Les termes « identité culturelle » sont encore très problématiques à Hong Kong, puisque tant de personnes n'acceptent même pas son existence, mais il est aussi admis comme une évidence par une autre, et certainement plus importante, portion de la société hongkongaise. Cette identité, comme tout autre identité culturelle, est toujours en plein changement et un témoin des constantes transformations du territoire verrait et sentirait des attitudes et des états d'esprits différents à des moments différents. Il n'est jamais aisé de définir précisément ces caractéristiques et on ne peut espérer en faire un portrait qu'à un point donné dans le temps. Cependant, les changements prennent du temps à se produire et il est quand même possible de faire une esquisse, peut-être un peu floue puisque son sujet est toujours en mouvement, d'une identité culturelle hongkongaise au début du vingt et unième siècle.

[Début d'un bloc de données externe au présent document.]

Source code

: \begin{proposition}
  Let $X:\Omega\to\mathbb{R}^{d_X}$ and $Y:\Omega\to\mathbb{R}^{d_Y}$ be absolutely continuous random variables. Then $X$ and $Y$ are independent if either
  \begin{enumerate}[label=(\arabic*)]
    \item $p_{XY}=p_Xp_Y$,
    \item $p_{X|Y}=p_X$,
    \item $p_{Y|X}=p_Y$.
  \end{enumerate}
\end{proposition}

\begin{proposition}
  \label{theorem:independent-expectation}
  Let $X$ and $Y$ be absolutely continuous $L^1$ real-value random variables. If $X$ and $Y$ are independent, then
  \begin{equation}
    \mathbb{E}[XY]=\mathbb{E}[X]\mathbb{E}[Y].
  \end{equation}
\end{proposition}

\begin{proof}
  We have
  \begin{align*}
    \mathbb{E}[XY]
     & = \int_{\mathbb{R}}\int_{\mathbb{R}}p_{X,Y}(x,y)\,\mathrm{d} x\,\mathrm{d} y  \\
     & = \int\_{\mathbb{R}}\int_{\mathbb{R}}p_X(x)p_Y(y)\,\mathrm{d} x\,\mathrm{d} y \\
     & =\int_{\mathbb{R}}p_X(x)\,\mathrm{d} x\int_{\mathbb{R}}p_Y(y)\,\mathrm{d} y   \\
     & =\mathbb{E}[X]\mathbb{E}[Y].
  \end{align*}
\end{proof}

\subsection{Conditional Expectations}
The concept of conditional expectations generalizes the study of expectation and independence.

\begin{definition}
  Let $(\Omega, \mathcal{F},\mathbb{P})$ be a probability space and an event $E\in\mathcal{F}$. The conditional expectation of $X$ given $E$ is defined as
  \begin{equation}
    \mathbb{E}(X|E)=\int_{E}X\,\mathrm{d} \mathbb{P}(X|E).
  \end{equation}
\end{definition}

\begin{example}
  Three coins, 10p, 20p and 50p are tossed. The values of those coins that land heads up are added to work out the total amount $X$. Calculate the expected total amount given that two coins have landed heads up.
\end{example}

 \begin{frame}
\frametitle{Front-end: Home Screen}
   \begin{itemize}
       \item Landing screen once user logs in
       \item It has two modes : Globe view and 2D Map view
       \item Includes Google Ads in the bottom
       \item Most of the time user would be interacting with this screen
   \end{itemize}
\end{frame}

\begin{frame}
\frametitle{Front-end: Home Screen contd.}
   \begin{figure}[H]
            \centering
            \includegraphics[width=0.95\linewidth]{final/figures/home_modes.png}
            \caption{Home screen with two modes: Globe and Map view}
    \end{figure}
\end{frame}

Même si les différences entre un art élevé et un art populaire tendent à disparaître dans le contexte global, il faut cependant accepter la notion qu'une certaine forme de production artistique occupe encore le champ de la culture haute, ne serait-ce que parce qu'elle est dédiée à une portion assez étroite de la société. S'il faut accepter cette dichotomie, la culture à Hong Kong prend le plus souvent une forme ludique adressée au public sous forme de films, de productions télévisuelles, de bandes dessinées et de nourriture : toutes formes qui sont encore généralement considérées comme relevant de la culture populaire. C'est alors que l'identification d'une certaine forme de production artistique à un art élevé commence à faire plus de sens, car ce que le public peut trouver seulement dans les galeries (commerciales ou publiques) est encore destiné à une infime portion de la société hongkongaise, même si les promoteurs de cette forme d'art passent de plus en plus de temps à essayer de la faire accepter à un public plus large en essayant justement d'effacer la dichotomie entre art élevé et art populaire. Un nombre croissant d'artistes locaux explorent ainsi les coutumes locales qui sont apparues progressivement sur le territoire depuis une centaine d'années.
Avant de continuer, il faudrait se débarrasser une fois pour toute de ce cliché imbécile qui veut qu'à Hong Kong « l'occident rencontre l'orient ». Ce stéréotype ne résiste en réalité pas à un minimum d'analyse car l'occident tout comme l'orient ne sont que des mots pratiques servant à nommer deux zones géographiques et donc deux zones d'influence culturelle distinctes, mais ni l'un ni l'autre ne peut représenter la richesse culturelle de ces zones. En réalité, les utiliser sans un minimum de réflexion ne peut que mener à un gommage dramatique d'un nombre énorme de caractéristiques culturelles. Je voudrais donc prendre ici deux exemples qui me sont familiers : la France et la Chine.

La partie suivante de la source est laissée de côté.